Interrogatório por videoconferência no plenário do júri
26 de agosto de 2023, 8h00
Em junho de 2023, chegou ao Supremo Tribunal Federal, por intermédio do HC 229.271/MT, uma importante questão jurídica, qual seja: a (im)possibilidade de interrogatório por videoconferência em sessão plenária. O caso concreto versava sobre a situação de um acusado que se encontrava encarcerado a 1.800 km de distância do juízo processante. Após a designação do júri, o juiz-presidente acenou para a realização do interrogatório virtual do réu.

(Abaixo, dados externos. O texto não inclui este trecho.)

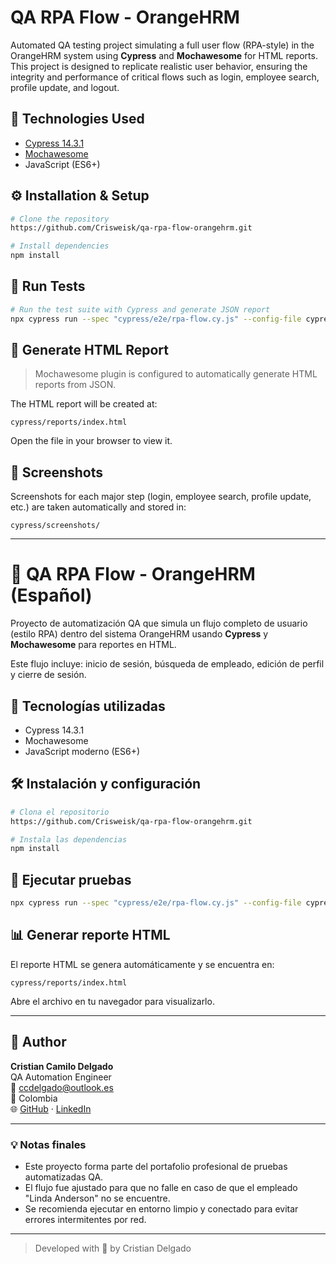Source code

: # QA RPA Flow - OrangeHRM

Automated QA testing project simulating a full user flow (RPA-style) in the OrangeHRM system using **Cypress** and **Mochawesome** for HTML reports. This project is designed to replicate realistic user behavior, ensuring the integrity and performance of critical flows such as login, employee search, profile update, and logout.

## 📌 Technologies Used

- [Cypress 14.3.1](https://www.cypress.io/)
- [Mochawesome](https://github.com/adamgruber/mochawesome)
- JavaScript (ES6+)

## ⚙️ Installation & Setup

```bash
# Clone the repository
https://github.com/Crisweisk/qa-rpa-flow-orangehrm.git

# Install dependencies
npm install
```

## 🚀 Run Tests

```bash
# Run the test suite with Cypress and generate JSON report
npx cypress run --spec "cypress/e2e/rpa-flow.cy.js" --config-file cypress.config.js
```

## 📄 Generate HTML Report

> Mochawesome plugin is configured to automatically generate HTML reports from JSON.

The HTML report will be created at:
```
cypress/reports/index.html
```

Open the file in your browser to view it.

## 📸 Screenshots
Screenshots for each major step (login, employee search, profile update, etc.) are taken automatically and stored in:
```
cypress/screenshots/
```

---

# 📘 QA RPA Flow - OrangeHRM (Español)

Proyecto de automatización QA que simula un flujo completo de usuario (estilo RPA) dentro del sistema OrangeHRM usando **Cypress** y **Mochawesome** para reportes en HTML.

Este flujo incluye: inicio de sesión, búsqueda de empleado, edición de perfil y cierre de sesión.

## 🔧 Tecnologías utilizadas
- Cypress 14.3.1
- Mochawesome
- JavaScript moderno (ES6+)

## 🛠 Instalación y configuración
```bash
# Clona el repositorio
https://github.com/Crisweisk/qa-rpa-flow-orangehrm.git

# Instala las dependencias
npm install
```

## 🧪 Ejecutar pruebas
```bash
npx cypress run --spec "cypress/e2e/rpa-flow.cy.js" --config-file cypress.config.js
```

## 📊 Generar reporte HTML
El reporte HTML se genera automáticamente y se encuentra en:
```
cypress/reports/index.html
```

Abre el archivo en tu navegador para visualizarlo.

---

## 👤 Author
**Cristian Camilo Delgado**  
QA Automation Engineer  
📧 ccdelgado@outlook.es  
📍 Colombia  
🌐 [GitHub](https://github.com/Crisweisk) · [LinkedIn](https://www.linkedin.com/in/cristian-delgado-6bb653233/)

---

### 💡 Notas finales
- Este proyecto forma parte del portafolio profesional de pruebas automatizadas QA.
- El flujo fue ajustado para que no falle en caso de que el empleado "Linda Anderson" no se encuentre.
- Se recomienda ejecutar en entorno limpio y conectado para evitar errores intermitentes por red.

---

> Developed with 💜 by Cristian Delgado
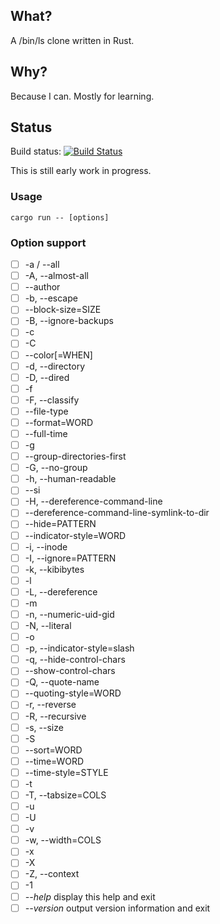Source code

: ## What?

A /bin/ls clone written in Rust.

## Why?

Because I can. Mostly for learning.

## Status

Build status: [![Build Status](https://travis-ci.org/bjoernd/rust-ls.svg?branch=master)](https://travis-ci.org/bjoernd/rust-ls)

This is still early work in progress.

### Usage

```
cargo run -- [options]
```

### Option support

- [ ] -a / --all
- [ ] -A, --almost-all
- [ ] --author
- [ ] -b, --escape
- [ ] --block-size=SIZE
- [ ] -B, --ignore-backups
- [ ] -c
- [ ] -C
- [ ] --color[=WHEN]
- [ ] -d, --directory
- [ ] -D, --dired
- [ ] -f
- [ ] -F, --classify
- [ ] --file-type
- [ ] --format=WORD
- [ ] --full-time
- [ ] -g
- [ ] --group-directories-first
- [ ] -G, --no-group
- [ ] -h, --human-readable
- [ ] --si
- [ ] -H, --dereference-command-line
- [ ] --dereference-command-line-symlink-to-dir
- [ ] --hide=PATTERN
- [ ] --indicator-style=WORD
- [ ] -i, --inode
- [ ] -I, --ignore=PATTERN
- [ ] -k, --kibibytes
- [ ] -l
- [ ] -L, --dereference
- [ ] -m
- [ ] -n, --numeric-uid-gid
- [ ] -N, --literal
- [ ] -o
- [ ] -p, --indicator-style=slash
- [ ] -q, --hide-control-chars
- [ ] --show-control-chars
- [ ] -Q, --quote-name
- [ ] --quoting-style=WORD
- [ ] -r, --reverse
- [ ] -R, --recursive
- [ ] -s, --size
- [ ] -S
- [ ] --sort=WORD
- [ ] --time=WORD
- [ ] --time-style=STYLE
- [ ] -t
- [ ] -T, --tabsize=COLS
- [ ] -u
- [ ] -U
- [ ] -v
- [ ] -w, --width=COLS
- [ ] -x
- [ ] -X
- [ ] -Z, --context
- [ ] -1
- [ ] *--help* display this help and exit
- [ ] *--version* output version information and exit
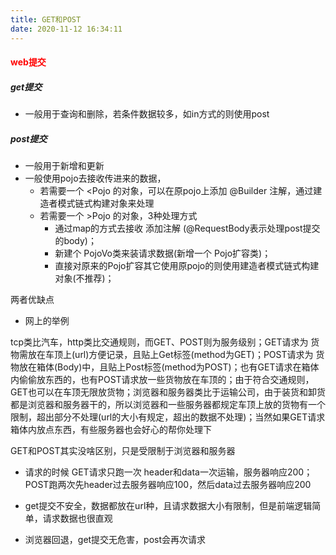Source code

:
 ```yaml
---
title: GET和POST
date: 2020-11-12 16:34:11
---
```


#### <font color=red>web提交</font>

##### get提交

- 一般用于查询和删除，若条件数据较多，如in方式的则使用post

##### post提交

- 一般用于新增和更新
- 一般使用pojo去接收传进来的数据，
  - 若需要一个 <Pojo 的对象，可以在原pojo上添加 @Builder 注解，通过建造者模式链式构建对象来处理
  - 若需要一个 >Pojo 的对象，3种处理方式
    - 通过map的方式去接收 添加注解 (@RequestBody表示处理post提交的body)；
    - 新建个 PojoVo类来装请求数据(新增一个 Pojo扩容类)；
    - 直接对原来的Pojo扩容其它使用原pojo的则使用建造者模式链式构建对象(不推荐)；

两者优缺点

- 网上的举例

tcp类比汽车，http类比交通规则，而GET、POST则为服务级别；GET请求为 货物需放在车顶上(url)方便记录，且贴上Get标签(method为GET)；POST请求为 货物放在箱体(Body)中，且贴上Post标签(method为POST)；也有GET请求在箱体内偷偷放东西的，也有POST请求放一些货物放在车顶的；由于符合交通规则，GET也可以在车顶无限放货物；浏览器和服务器类比于运输公司，由于装货和卸货都是浏览器和服务器干的，所以浏览器和一些服务器都规定车顶上放的货物有一个限制，超出部分不处理(url的大小有规定，超出的数据不处理)；当然如果GET请求箱体内放点东西，有些服务器也会好心的帮你处理下

GET和POST其实没啥区别，只是受限制于浏览器和服务器

- 请求的时候 GET请求只跑一次 header和data一次运输，服务器响应200；POST跑两次先header过去服务器响应100，然后data过去服务器响应200

- get提交不安全，数据都放在url种，且请求数据大小有限制，但是前端逻辑简单，请求数据也很直观
- 浏览器回退，get提交无危害，post会再次请求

As partes divergiram sobre essa decisão, e é justamente sobre esse embate de posicionamentos que nos debruçaremos no presente artigo.
A princípio, em 15/6/2023, o ministro Gilmar Mendes decidiu monocraticamente por negar seguimento ao habeas corpus, nos termos do artigo 21, §1º, RISTF. Para além de pontuar dupla supressão de instância, uma vez que o mérito da questão não foi analisado no tribunal de origem e nem no STJ, o relator entendeu não ser o caso de suspensão do julgamento. Contudo, em 16/6/2023, o ministro, reconsiderando a decisão anterior, concedeu a ordem apenas para suspender a realização da sessão plenária designada. O mérito da questão será analisado pelo STJ, nos autos do HC 822.130/MT.
O caso concreto, cujos detalhes são irrelevantes para os fins do presente artigo, foi mencionado apenas para situar o(a) leitor(a) sobre a questão jurídica que lhe é subjacente: é possível a realização de interrogatório do réu por videoconferência em sessão plenária do júri?
Se nem mesmo em meio a uma crise sanitária mundial, autorizou-se a realização remota de júri, com mais ênfase não se pode cogitar do uso da tecnologia em situações ordinárias. A realização de júri por videoconferência, conforme já debatido aqui [1], viola direitos fundamentais do acusado, bem como compromete a justiça da decisão do Conselho de Sentença.
A despeito do Código de Processo Penal (artigos 185, §2°) admitir excepcionalmente a realização do interrogatório do réu por videoconferência, não deve ser admitida uma sessão plenária híbrida, com a presença virtual do acusado, e participação presencial dos jurados, testemunhas, Ministério Público, defesa técnica e Judiciário. A oralidade e imediatidade são vigas mestras do tribunal do júri e do próprio sistema acusatório. É imprescindível que os jurados tenham contato direto com as partes e com as provas para decidirem com mais segurança e qualidade.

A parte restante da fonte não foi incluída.